Provided records:
______
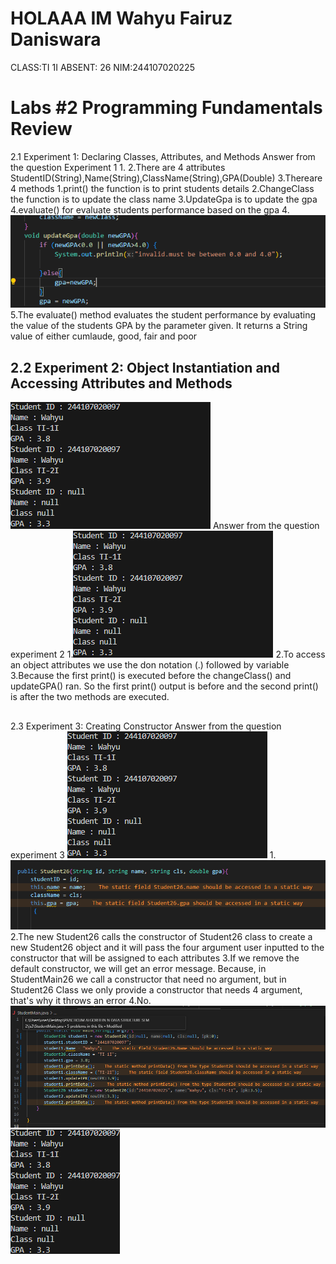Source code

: # HOLAAA IM Wahyu Fairuz Daniswara
CLASS:TI 1I
ABSENT: 26
NIM:244107020225
# Labs #2 Programming Fundamentals Review
2.1 Experiment 1: Declaring Classes, Attributes, and Methods
Answer from the question Experiment 1
1.
2.There are 4 attributes StudentID(String),Name(String),ClassName(String),GPA(Double)
3.Thereare 4 methods 
  1.print() the function is to print students details
  2.ChangeClass the function is to update the class name
  3.UpdateGpa is to update the gpa
  4.evaluate() for evaluate students performance based on the gpa
4.  ![Screenshot](img/image.png)
5.The evaluate() method evaluates the student performance by evaluating the value of the students GPA by the parameter given. It returns a String value of either cumlaude, good, fair and poor


## 2.2 Experiment 2: Object Instantiation and Accessing Attributes and Methods 
 ![Screenshot](img/image2.png)
Answer from the question experiment 2
1.![Screenshot](img/image2.png)
2.To access an object attributes we use the don notation (.) followed by variable
3.Because the first print() is executed before the changeClass() and updateGPA() ran. So the first print() output is before and the second print() is after the two methods are executed.
## 
2.3 Experiment 3: Creating Constructor 
Answer from the question experiment 3
![Screenshot](img/image2.png)
1.![Screenshot](img/image3.png)
2.The new Student26 calls the constructor of Student26 class to create a new Student26 object and it will pass the four argument user inputted to the constructor that will be assigned to each attributes
3.If we remove the default constructor, we will get an error message. Because, in StudentMain26 we call a constructor that need no argument, but in Student26 Class we only provide a constructor that needs 4 argument, that's why it throws an error
4.No.
![Screenshot](img/image4.png)
![Screenshot](img/image5.png)


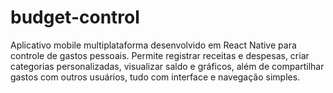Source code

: # budget-control
Aplicativo mobile multiplataforma desenvolvido em React Native para controle de gastos pessoais. Permite registrar receitas e despesas, criar categorias personalizadas, visualizar saldo e gráficos, além de compartilhar gastos com outros usuários, tudo com interface e navegação simples.
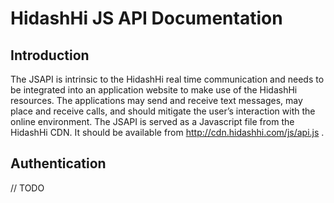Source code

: # HidashHi JS API Documentation #

## Introduction ##

The JSAPI is intrinsic to the HidashHi real time communication and needs to be integrated into an application website to make use of the HidashHi resources.
The applications may send and receive text messages, may place and receive calls, and should mitigate the user’s interaction with the online environment.
The JSAPI is served as a Javascript file from the HidashHi CDN. It should be available from http://cdn.hidashhi.com/js/api.js .

## Authentication ##

// TODO
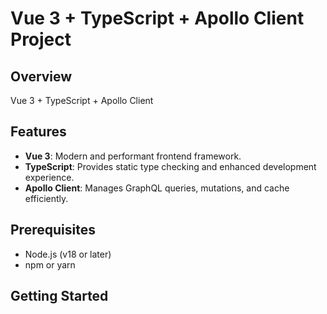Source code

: # Vue 3 + TypeScript + Apollo Client Project

## Overview
Vue 3 + TypeScript + Apollo Client

## Features

- **Vue 3**: Modern and performant frontend framework.
- **TypeScript**: Provides static type checking and enhanced development experience.
- **Apollo Client**: Manages GraphQL queries, mutations, and cache efficiently.

## Prerequisites

- Node.js (v18 or later)
- npm or yarn

## Getting Started

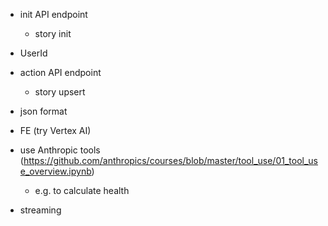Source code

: - init API endpoint
  - story init
- UserId
- action API endpoint
  - story upsert
- json format

- FE (try Vertex AI)
- use Anthropic tools (https://github.com/anthropics/courses/blob/master/tool_use/01_tool_use_overview.ipynb)
  - e.g. to calculate health
- streaming
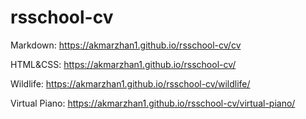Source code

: # rsschool-cv

Markdown: https://akmarzhan1.github.io/rsschool-cv/cv

HTML&CSS: https://akmarzhan1.github.io/rsschool-cv/

Wildlife: https://akmarzhan1.github.io/rsschool-cv/wildlife/

Virtual Piano: https://akmarzhan1.github.io/rsschool-cv/virtual-piano/
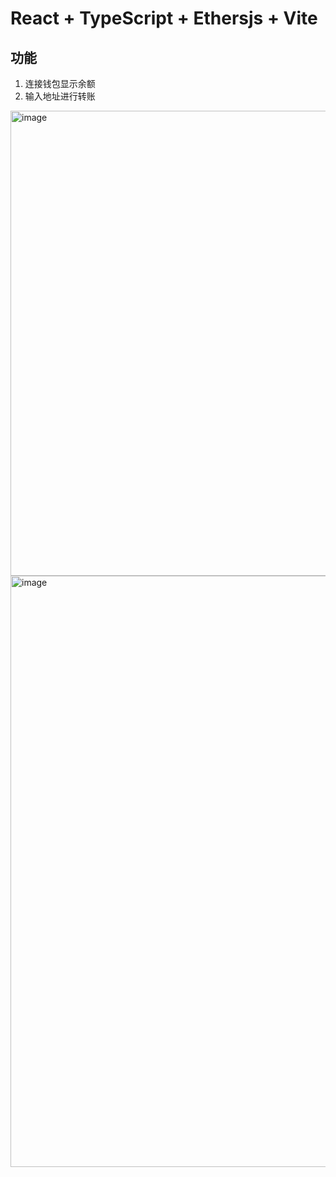 # React + TypeScript + Ethersjs + Vite

## 功能

1. 连接钱包显示余额
2. 输入地址进行转账

<img width="1058" height="744" alt="image" src="https://github.com/user-attachments/assets/3e7cd151-5f9f-4c09-b33d-b53fcdc24f1f" />

<img width="1049" height="946" alt="image" src="https://github.com/user-attachments/assets/24f5c9eb-b34f-4348-8356-bb529940b77e" />

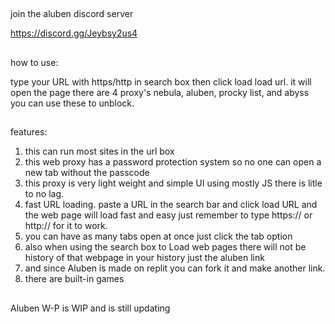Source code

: ##
join the aluben discord server

https://discord.gg/Jeybsy2us4
##
how to use:

type your URL with https/http in search box then click load load url.
 it will open the  page there are 4 proxy's nebula, aluben, procky list, and abyss you can use these to unblock.
##
features:
1. this can run most sites in the url box
2. this web proxy has a password protection system so no one can open a new tab without the passcode
3. this proxy is very light weight and simple UI using mostly JS there is litle to no lag.
4. fast URL loading. paste a URL in the search bar and click load URL and the web page will load fast and easy just remember to type https:// or http:// for it to work.
5. you can have as many tabs open at once just click the tab option
6. also when using the search box to Load web pages there will not be history of that webpage in your history just the aluben link
7. and since Aluben is made on replit you can fork it and make another link.
8. there are built-in games
##
Aluben W-P is WIP and is still updating
##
______
What is needed: Output the lines, exactly: the first line of the entries above, every line after it, and the line with "2.The new Student26" as the last. No pictures.

Response:
Source code

: # HOLAAA IM Wahyu Fairuz Daniswara
CLASS:TI 1I
ABSENT: 26
NIM:244107020225
# Labs #2 Programming Fundamentals Review
2.1 Experiment 1: Declaring Classes, Attributes, and Methods
Answer from the question Experiment 1
1.
2.There are 4 attributes StudentID(String),Name(String),ClassName(String),GPA(Double)
3.Thereare 4 methods 
  1.print() the function is to print students details
  2.ChangeClass the function is to update the class name
  3.UpdateGpa is to update the gpa
  4.evaluate() for evaluate students performance based on the gpa
4.  ![Screenshot](img/image.png)
5.The evaluate() method evaluates the student performance by evaluating the value of the students GPA by the parameter given. It returns a String value of either cumlaude, good, fair and poor


## 2.2 Experiment 2: Object Instantiation and Accessing Attributes and Methods 
 ![Screenshot](img/image2.png)
Answer from the question experiment 2
1.![Screenshot](img/image2.png)
2.To access an object attributes we use the don notation (.) followed by variable
3.Because the first print() is executed before the changeClass() and updateGPA() ran. So the first print() output is before and the second print() is after the two methods are executed.
## 
2.3 Experiment 3: Creating Constructor 
Answer from the question experiment 3
![Screenshot](img/image2.png)
1.![Screenshot](img/image3.png)
2.The new Student26 calls the constructor of Student26 class to create a new Student26 object and it will pass the four argument user inputted to the constructor that will be assigned to each attributes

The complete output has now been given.